= About this exercise =
Return the entries verbatim and drop every picture.

= Provided records =
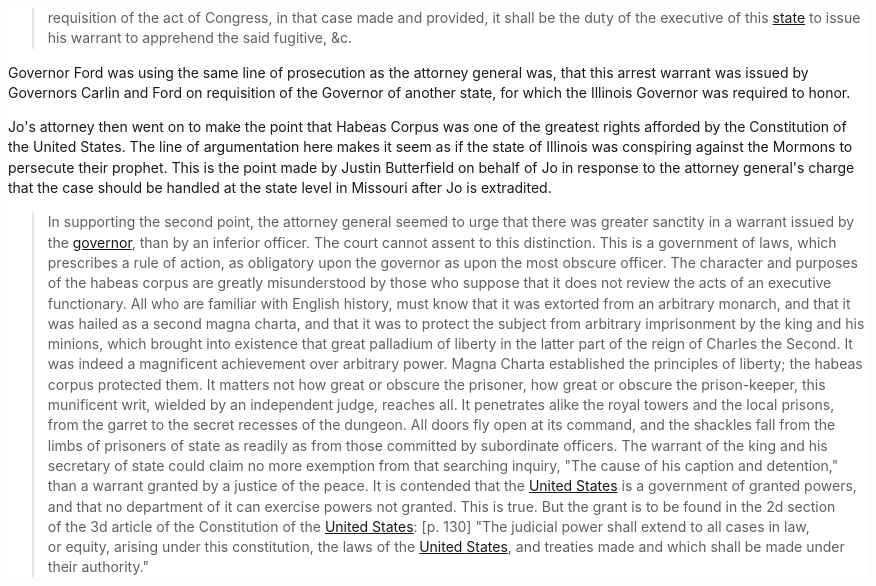 > requisition of the act of Congress, in that case made and provided, it
> shall be the duty of the executive of
> this [state](https://www.josephsmithpapers.org/paper-summary/appendix-1-document-11-court-ruling-5-january-1843/18#16690185278111548099)
> to issue his warrant to apprehend the said fugitive, &c.

Governor Ford was using the same line of prosecution as the attorney
general was, that this arrest warrant was issued by Governors Carlin and
Ford on requisition of the Governor of another state, for which the
Illinois Governor was required to honor.

Jo's attorney then went on to make the point that Habeas Corpus was one
of the greatest rights afforded by the Constitution of the United
States. The line of argumentation here makes it seem as if the state of
Illinois was conspiring against the Mormons to persecute their prophet.
This is the point made by Justin Butterfield on behalf of Jo in response
to the attorney general's charge that the case should be handled at the
state level in Missouri after Jo is extradited.

> In supporting the second point, the attorney general seemed to urge
> that there was greater sanctity in a warrant issued by
> the [governor](https://www.josephsmithpapers.org/paper-summary/appendix-1-document-11-court-ruling-5-january-1843/18#3503859040130232312),
> than by an inferior officer. The court cannot assent to this
> distinction. This is a government of laws, which prescribes a rule of
> action, as obligatory upon the governor as upon the most obscure
> officer. The character and purposes of the habeas corpus are
> greatly misunderstood by those who suppose that it does not review the
> acts of an executive functionary. All who are familiar with English
> history, must know that it was extorted from an arbitrary monarch, and
> that it was hailed as a second magna charta, and that it was to
> protect the subject from arbitrary imprisonment by the king and his
> minions, which brought into existence that great palladium of liberty
> in the latter part of the reign of Charles the Second. It was indeed a
> magnificent achievement over arbitrary power. Magna Charta established
> the principles of liberty; the habeas corpus protected them. It
> matters not how great or obscure the prisoner, how great or obscure
> the prison-keeper, this munificent writ, wielded by an
> independent judge, reaches all. It penetrates alike the royal
> towers and the local prisons, from the garret to the secret
> recesses of the dungeon. All doors fly open at its command, and the
> shackles fall from the limbs of prisoners of state as readily as from
> those committed by subordinate officers. The warrant of the king and
> his secretary of state could claim no more exemption from that
> searching inquiry, "The cause of his caption and detention," than a
> warrant granted by a justice of the peace. It is contended that
> the [United
> States](https://www.josephsmithpapers.org/paper-summary/appendix-1-document-11-court-ruling-5-january-1843/18#18327733691058171117) is
> a government of granted powers, and that no department of it can
> exercise powers not granted. This is true. But the grant is to be
> found in the 2d section of the 3d article of the Constitution of
> the [United
> States](https://www.josephsmithpapers.org/paper-summary/appendix-1-document-11-court-ruling-5-january-1843/18#12412534329013198506):
> \[p. 130\] "The judicial power shall extend to all cases in law,
> or equity, arising under this constitution, the laws of the [United
> States](https://www.josephsmithpapers.org/paper-summary/appendix-1-document-11-court-ruling-5-january-1843/18#15899575853867071200),
> and treaties made and which shall be made under their authority."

= Solution to this problem =
 > requisition of the act of Congress, in that case made and provided, it
> shall be the duty of the executive of
> this [state](https://www.josephsmithpapers.org/paper-summary/appendix-1-document-11-court-ruling-5-january-1843/18#16690185278111548099)
> to issue his warrant to apprehend the said fugitive, &c.

Governor Ford was using the same line of prosecution as the attorney
general was, that this arrest warrant was issued by Governors Carlin and
Ford on requisition of the Governor of another state, for which the
Illinois Governor was required to honor.

Jo's attorney then went on to make the point that Habeas Corpus was one
of the greatest rights afforded by the Constitution of the United
States. The line of argumentation here makes it seem as if the state of
Illinois was conspiring against the Mormons to persecute their prophet.
This is the point made by Justin Butterfield on behalf of Jo in response
to the attorney general's charge that the case should be handled at the
state level in Missouri after Jo is extradited.

> In supporting the second point, the attorney general seemed to urge
> that there was greater sanctity in a warrant issued by
> the [governor](https://www.josephsmithpapers.org/paper-summary/appendix-1-document-11-court-ruling-5-january-1843/18#3503859040130232312),
> than by an inferior officer. The court cannot assent to this
> distinction. This is a government of laws, which prescribes a rule of
> action, as obligatory upon the governor as upon the most obscure
> officer. The character and purposes of the habeas corpus are
> greatly misunderstood by those who suppose that it does not review the
> acts of an executive functionary. All who are familiar with English
> history, must know that it was extorted from an arbitrary monarch, and
> that it was hailed as a second magna charta, and that it was to
> protect the subject from arbitrary imprisonment by the king and his
> minions, which brought into existence that great palladium of liberty
> in the latter part of the reign of Charles the Second. It was indeed a
> magnificent achievement over arbitrary power. Magna Charta established
> the principles of liberty; the habeas corpus protected them. It
> matters not how great or obscure the prisoner, how great or obscure
> the prison-keeper, this munificent writ, wielded by an
> independent judge, reaches all. It penetrates alike the royal
> towers and the local prisons, from the garret to the secret
> recesses of the dungeon. All doors fly open at its command, and the
> shackles fall from the limbs of prisoners of state as readily as from
> those committed by subordinate officers. The warrant of the king and
> his secretary of state could claim no more exemption from that
> searching inquiry, "The cause of his caption and detention," than a
> warrant granted by a justice of the peace. It is contended that
> the [United
> States](https://www.josephsmithpapers.org/paper-summary/appendix-1-document-11-court-ruling-5-january-1843/18#18327733691058171117) is
> a government of granted powers, and that no department of it can
> exercise powers not granted. This is true. But the grant is to be
> found in the 2d section of the 3d article of the Constitution of
> the [United
> States](https://www.josephsmithpapers.org/paper-summary/appendix-1-document-11-court-ruling-5-january-1843/18#12412534329013198506):
> \[p. 130\] "The judicial power shall extend to all cases in law,
> or equity, arising under this constitution, the laws of the [United
> States](https://www.josephsmithpapers.org/paper-summary/appendix-1-document-11-court-ruling-5-january-1843/18#15899575853867071200),
> and treaties made and which shall be made under their authority."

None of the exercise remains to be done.